Overall, long-term implantation of DBS devices is well tolerated and positive responses have been reported in over 50% of patients with TRD (Goodman and Alterman, 2012). Unfortunately, not everyone with TRD will be able to experience these benefits due to financial reasons. The current cost of DBS surgery and hardware is about $80 000 (Goodman and Alterman, 2012). This is a steep price to pay for an operation and device with so many unknown complications. DBS also requires lifelong upkeep and involves periodic surgery to replace the batteries of the pulse generator. For the patients who do not respond to DBS, the procedure may be more of a burden than a help.

What makes the use of DBS in patients with TRD especially precarious is the risk of therapeutic misconception. TRD patients may be so desperate for treatment that they would be willing to do anything to receive help, even if they are aware of the many risks associated with DBS. This is especially problematic in early-stage research trials for DBS, where subjects with TRD might mistake their participation in the trial as therapeutic in nature.

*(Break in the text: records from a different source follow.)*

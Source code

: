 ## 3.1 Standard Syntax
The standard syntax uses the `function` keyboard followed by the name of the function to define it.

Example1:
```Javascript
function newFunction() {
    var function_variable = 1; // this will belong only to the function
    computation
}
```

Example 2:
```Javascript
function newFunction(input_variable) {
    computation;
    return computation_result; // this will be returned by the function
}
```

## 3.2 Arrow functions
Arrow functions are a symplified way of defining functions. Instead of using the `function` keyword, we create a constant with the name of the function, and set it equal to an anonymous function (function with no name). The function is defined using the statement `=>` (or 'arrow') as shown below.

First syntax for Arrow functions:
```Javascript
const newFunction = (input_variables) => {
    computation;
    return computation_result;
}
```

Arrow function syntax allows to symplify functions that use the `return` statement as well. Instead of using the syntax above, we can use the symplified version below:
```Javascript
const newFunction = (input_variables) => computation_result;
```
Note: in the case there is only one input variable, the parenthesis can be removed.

Optimal DBS targets for TRD remain uncertain

Optimal DBS targets for TRD remain uncertain

A second problem in the case of TRD is the uncertainty of effective brain targets for DBS. In contrast to the more than 75 000 DBS implants that have been performed worldwide for movement disorders, DBS has now been performed in fewer than 100 TRD patients. It is therefore not surprising that the optimal therapeutic target sites in the brain are less well defined for TRD than they are for movement disorders, leaving more room for error. This situation is not helped by the fact that the pathophysiology (functional changes that accompany a disorder) of major psychiatric disorders remains elusive. Although rodent models for depression exist, extrapolating these models to human neuro-circuitry is a huge challenge.

In the end, one has to carefully weigh the risks and benefits of DBS to decide whether or not to undergo the procedure or participate in clinical trials. A person with TRD who has few other treatment options would most likely be in favour of DBS. But like any novel technology, especially those with implications for human health, DBS needs to be approached with skepticism. Amidst the exciting prospect of treating psychiatric disorders such as TRD, it is important that the negative impacts of DBS are thoroughly discussed with potential users. While doctors and researchers are inclined to do what is best for their patients and subjects, they may not always be fully equipped to protect them from harm in the face of new and unpredictable medical interventions. That being said, the medical community is not ready to give up on restoring patients with refractory psychiatric disorders back to health. As long as DBS research continues, there is the prospect of new and better treatments for patients with otherwise untreatable conditions.